- TASK INSTRUCTIONS
Set down the records exactly, and omit any image found in them.

- GIVEN DATA
┄┄┄┄┄┄┄┄┄┄┄┄┄┄┄┄┄┄┄┄
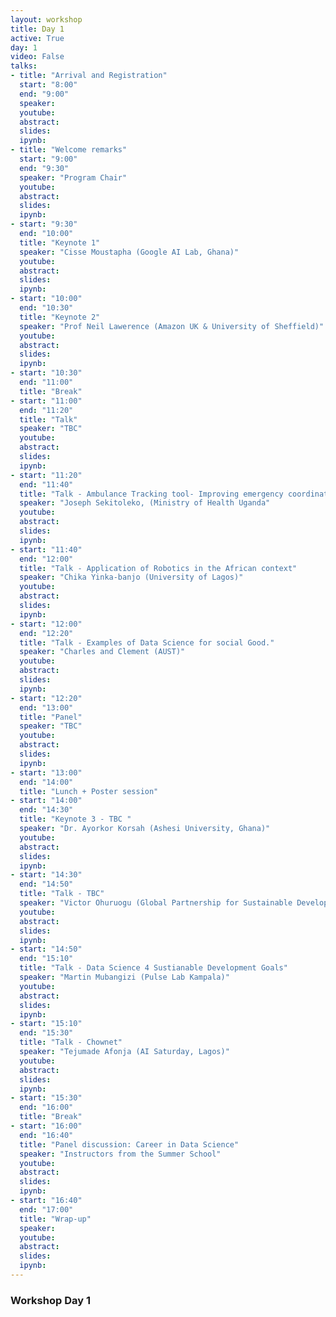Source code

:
 ```yaml
---
layout: workshop
title: Day 1
active: True
day: 1
video: False
talks:
- title: "Arrival and Registration"
  start: "8:00"
  end: "9:00"
  speaker:
  youtube:
  abstract:
  slides:
  ipynb:
- title: "Welcome remarks"
  start: "9:00"
  end: "9:30"
  speaker: "Program Chair"
  youtube:
  abstract:
  slides:
  ipynb:
- start: "9:30"
  end: "10:00"
  title: "Keynote 1"
  speaker: "Cisse Moustapha (Google AI Lab, Ghana)"
  youtube:
  abstract:
  slides:
  ipynb:
- start: "10:00"
  end: "10:30"
  title: "Keynote 2"
  speaker: "Prof Neil Lawerence (Amazon UK & University of Sheffield)"
  youtube:
  abstract:
  slides:
  ipynb:
- start: "10:30"
  end: "11:00"
  title: "Break"
- start: "11:00"
  end: "11:20"
  title: "Talk"
  speaker: "TBC"
  youtube:
  abstract:
  slides:
  ipynb:
- start: "11:20"
  end: "11:40"
  title: "Talk - Ambulance Tracking tool- Improving emergency coordination and response"
  speaker: "Joseph Sekitoleko, (Ministry of Health Uganda"
  youtube:
  abstract:
  slides:
  ipynb:
- start: "11:40"
  end: "12:00"
  title: "Talk - Application of Robotics in the African context"
  speaker: "Chika Yinka-banjo (University of Lagos)"
  youtube:
  abstract:
  slides:
  ipynb:
- start: "12:00"
  end: "12:20"
  title: "Talk - Examples of Data Science for social Good."
  speaker: "Charles and Clement (AUST)"
  youtube:
  abstract:
  slides:
  ipynb:
- start: "12:20"
  end: "13:00"
  title: "Panel"
  speaker: "TBC"
  youtube:
  abstract:
  slides:
  ipynb:
- start: "13:00"
  end: "14:00"
  title: "Lunch + Poster session"
- start: "14:00"
  end: "14:30"
  title: "Keynote 3 - TBC " 
  speaker: "Dr. Ayorkor Korsah (Ashesi University, Ghana)"
  youtube:
  abstract:
  slides:
  ipynb:
- start: "14:30"
  end: "14:50"
  title: "Talk - TBC"
  speaker: "Victor Ohuruogu (Global Partnership for Sustainable Development Data)"
  youtube:
  abstract:
  slides:
  ipynb:
- start: "14:50"
  end: "15:10"
  title: "Talk - Data Science 4 Sustianable Development Goals"
  speaker: "Martin Mubangizi (Pulse Lab Kampala)"
  youtube:
  abstract:
  slides:
  ipynb:
- start: "15:10"
  end: "15:30"
  title: "Talk - Chownet"
  speaker: "Tejumade Afonja (AI Saturday, Lagos)"
  youtube:
  abstract:
  slides:
  ipynb:
- start: "15:30"
  end: "16:00"
  title: "Break"
- start: "16:00"
  end: "16:40"
  title: "Panel discussion: Career in Data Science"
  speaker: "Instructors from the Summer School"
  youtube:
  abstract:
  slides:
  ipynb:
- start: "16:40"
  end: "17:00"
  title: "Wrap-up"
  speaker:
  youtube:
  abstract:
  slides:
  ipynb:
---
```


<h3> <b>Workshop Day 1 </b></h3>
┄┄┄┄┄┄┄┄┄┄┄┄┄┄┄┄┄┄┄┄
- SOLUTION
Source code

:
 ```yaml
---
layout: workshop
title: Day 1
active: True
day: 1
video: False
talks:
- title: "Arrival and Registration"
  start: "8:00"
  end: "9:00"
  speaker:
  youtube:
  abstract:
  slides:
  ipynb:
- title: "Welcome remarks"
  start: "9:00"
  end: "9:30"
  speaker: "Program Chair"
  youtube:
  abstract:
  slides:
  ipynb:
- start: "9:30"
  end: "10:00"
  title: "Keynote 1"
  speaker: "Cisse Moustapha (Google AI Lab, Ghana)"
  youtube:
  abstract:
  slides:
  ipynb:
- start: "10:00"
  end: "10:30"
  title: "Keynote 2"
  speaker: "Prof Neil Lawerence (Amazon UK & University of Sheffield)"
  youtube:
  abstract:
  slides:
  ipynb:
- start: "10:30"
  end: "11:00"
  title: "Break"
- start: "11:00"
  end: "11:20"
  title: "Talk"
  speaker: "TBC"
  youtube:
  abstract:
  slides:
  ipynb:
- start: "11:20"
  end: "11:40"
  title: "Talk - Ambulance Tracking tool- Improving emergency coordination and response"
  speaker: "Joseph Sekitoleko, (Ministry of Health Uganda"
  youtube:
  abstract:
  slides:
  ipynb:
- start: "11:40"
  end: "12:00"
  title: "Talk - Application of Robotics in the African context"
  speaker: "Chika Yinka-banjo (University of Lagos)"
  youtube:
  abstract:
  slides:
  ipynb:
- start: "12:00"
  end: "12:20"
  title: "Talk - Examples of Data Science for social Good."
  speaker: "Charles and Clement (AUST)"
  youtube:
  abstract:
  slides:
  ipynb:
- start: "12:20"
  end: "13:00"
  title: "Panel"
  speaker: "TBC"
  youtube:
  abstract:
  slides:
  ipynb:
- start: "13:00"
  end: "14:00"
  title: "Lunch + Poster session"
- start: "14:00"
  end: "14:30"
  title: "Keynote 3 - TBC " 
  speaker: "Dr. Ayorkor Korsah (Ashesi University, Ghana)"
  youtube:
  abstract:
  slides:
  ipynb:
- start: "14:30"
  end: "14:50"
  title: "Talk - TBC"
  speaker: "Victor Ohuruogu (Global Partnership for Sustainable Development Data)"
  youtube:
  abstract:
  slides:
  ipynb:
- start: "14:50"
  end: "15:10"
  title: "Talk - Data Science 4 Sustianable Development Goals"
  speaker: "Martin Mubangizi (Pulse Lab Kampala)"
  youtube:
  abstract:
  slides:
  ipynb:
- start: "15:10"
  end: "15:30"
  title: "Talk - Chownet"
  speaker: "Tejumade Afonja (AI Saturday, Lagos)"
  youtube:
  abstract:
  slides:
  ipynb:
- start: "15:30"
  end: "16:00"
  title: "Break"
- start: "16:00"
  end: "16:40"
  title: "Panel discussion: Career in Data Science"
  speaker: "Instructors from the Summer School"
  youtube:
  abstract:
  slides:
  ipynb:
- start: "16:40"
  end: "17:00"
  title: "Wrap-up"
  speaker:
  youtube:
  abstract:
  slides:
  ipynb:
---
```


<h3> <b>Workshop Day 1 </b></h3>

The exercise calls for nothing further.